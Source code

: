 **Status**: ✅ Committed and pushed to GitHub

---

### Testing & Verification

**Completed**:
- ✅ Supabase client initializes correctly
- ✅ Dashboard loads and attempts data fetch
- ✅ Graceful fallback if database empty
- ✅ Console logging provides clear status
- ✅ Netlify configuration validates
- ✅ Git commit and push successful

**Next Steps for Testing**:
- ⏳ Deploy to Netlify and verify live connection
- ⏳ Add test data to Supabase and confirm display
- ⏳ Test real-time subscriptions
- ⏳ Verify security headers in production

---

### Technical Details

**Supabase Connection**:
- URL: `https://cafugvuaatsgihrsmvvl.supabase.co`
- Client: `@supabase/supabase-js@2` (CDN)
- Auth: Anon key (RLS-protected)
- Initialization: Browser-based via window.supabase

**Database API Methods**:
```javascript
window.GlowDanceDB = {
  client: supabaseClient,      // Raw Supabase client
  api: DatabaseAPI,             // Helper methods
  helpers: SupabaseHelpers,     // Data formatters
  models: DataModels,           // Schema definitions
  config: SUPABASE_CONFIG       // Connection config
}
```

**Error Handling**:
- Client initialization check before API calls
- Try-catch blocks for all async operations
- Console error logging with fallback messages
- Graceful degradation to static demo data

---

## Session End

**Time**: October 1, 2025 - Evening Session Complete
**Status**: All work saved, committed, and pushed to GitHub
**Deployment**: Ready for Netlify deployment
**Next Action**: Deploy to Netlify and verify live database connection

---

...

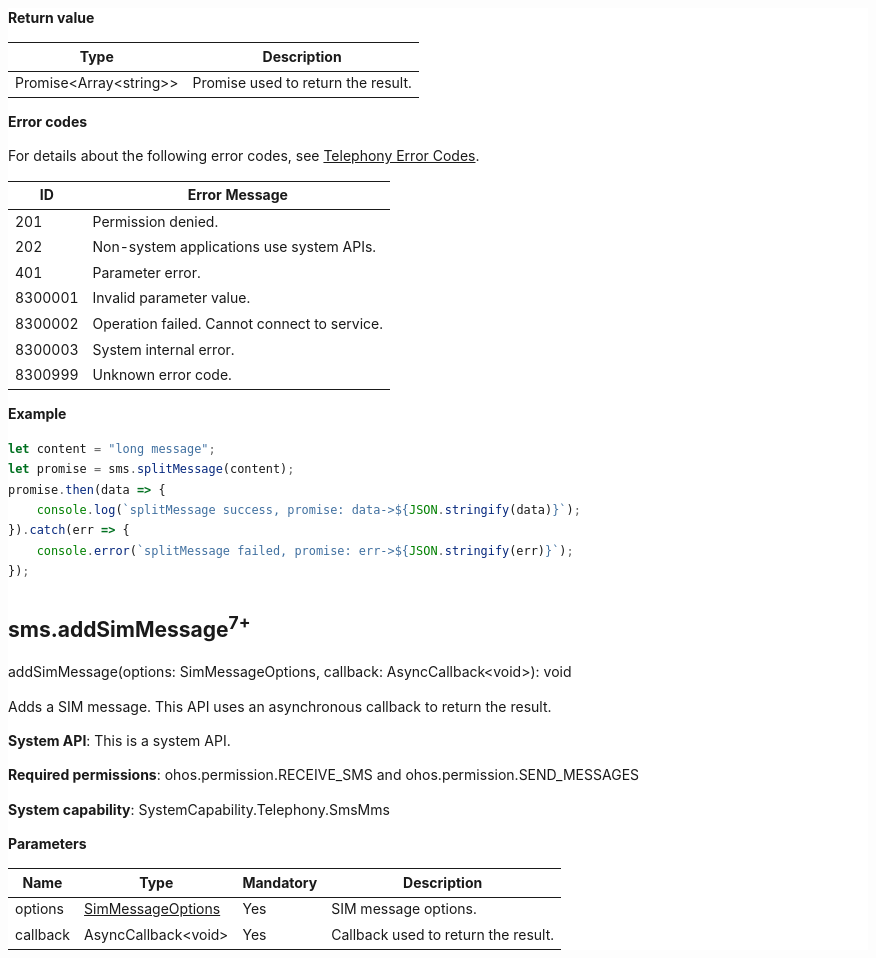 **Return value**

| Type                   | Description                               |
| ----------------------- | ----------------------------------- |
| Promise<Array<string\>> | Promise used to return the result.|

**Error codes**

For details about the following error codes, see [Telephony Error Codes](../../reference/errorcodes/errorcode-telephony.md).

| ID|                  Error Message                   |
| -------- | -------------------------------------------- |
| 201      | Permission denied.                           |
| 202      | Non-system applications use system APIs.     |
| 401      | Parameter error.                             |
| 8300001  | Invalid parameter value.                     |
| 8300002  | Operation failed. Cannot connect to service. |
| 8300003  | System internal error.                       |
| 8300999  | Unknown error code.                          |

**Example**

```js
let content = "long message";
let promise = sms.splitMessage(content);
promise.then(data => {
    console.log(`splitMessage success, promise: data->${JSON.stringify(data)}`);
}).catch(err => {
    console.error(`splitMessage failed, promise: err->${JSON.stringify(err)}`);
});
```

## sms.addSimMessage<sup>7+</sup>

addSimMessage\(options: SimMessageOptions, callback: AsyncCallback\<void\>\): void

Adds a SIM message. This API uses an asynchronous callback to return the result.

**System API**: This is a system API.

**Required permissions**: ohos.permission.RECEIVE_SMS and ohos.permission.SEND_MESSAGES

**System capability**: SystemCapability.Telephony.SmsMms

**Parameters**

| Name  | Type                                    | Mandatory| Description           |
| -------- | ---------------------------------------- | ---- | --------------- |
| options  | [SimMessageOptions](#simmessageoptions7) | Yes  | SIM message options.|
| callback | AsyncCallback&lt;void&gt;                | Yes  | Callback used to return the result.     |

--

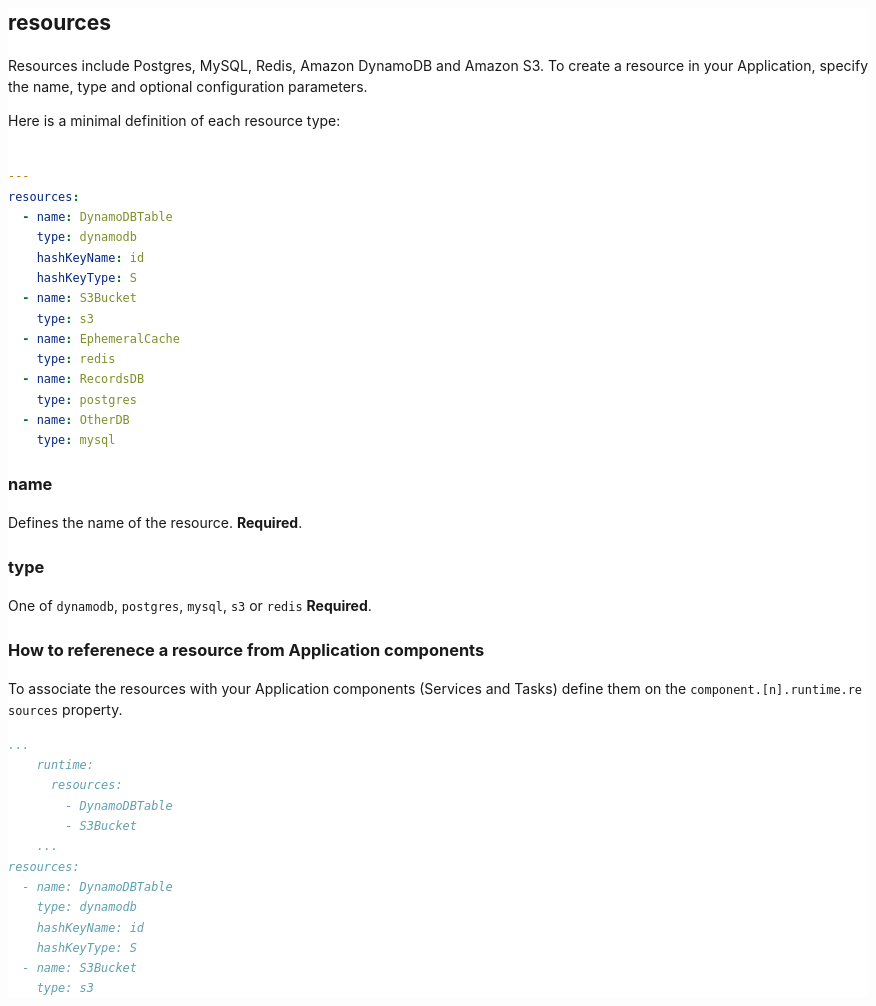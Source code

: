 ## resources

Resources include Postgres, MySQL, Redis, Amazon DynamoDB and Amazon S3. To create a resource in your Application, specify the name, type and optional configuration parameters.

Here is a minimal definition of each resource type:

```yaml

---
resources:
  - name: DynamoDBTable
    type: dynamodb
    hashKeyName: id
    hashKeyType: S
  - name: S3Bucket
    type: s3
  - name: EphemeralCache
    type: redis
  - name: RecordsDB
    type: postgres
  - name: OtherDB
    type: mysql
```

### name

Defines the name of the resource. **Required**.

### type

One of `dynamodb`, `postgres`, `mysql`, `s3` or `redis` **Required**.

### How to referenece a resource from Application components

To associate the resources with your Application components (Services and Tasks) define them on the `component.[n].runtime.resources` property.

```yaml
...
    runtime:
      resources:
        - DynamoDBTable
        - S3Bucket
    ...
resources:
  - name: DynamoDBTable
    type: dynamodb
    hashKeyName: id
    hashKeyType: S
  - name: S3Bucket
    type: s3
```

PROBLEM DESCRIPTION:
Check the lines above and copy each one that includes "Telephony".

SOLUTION TO THE EXERCISE:
For details about the following error codes, see [Telephony Error Codes](../../reference/errorcodes/errorcode-telephony.md).
**System capability**: SystemCapability.Telephony.SmsMms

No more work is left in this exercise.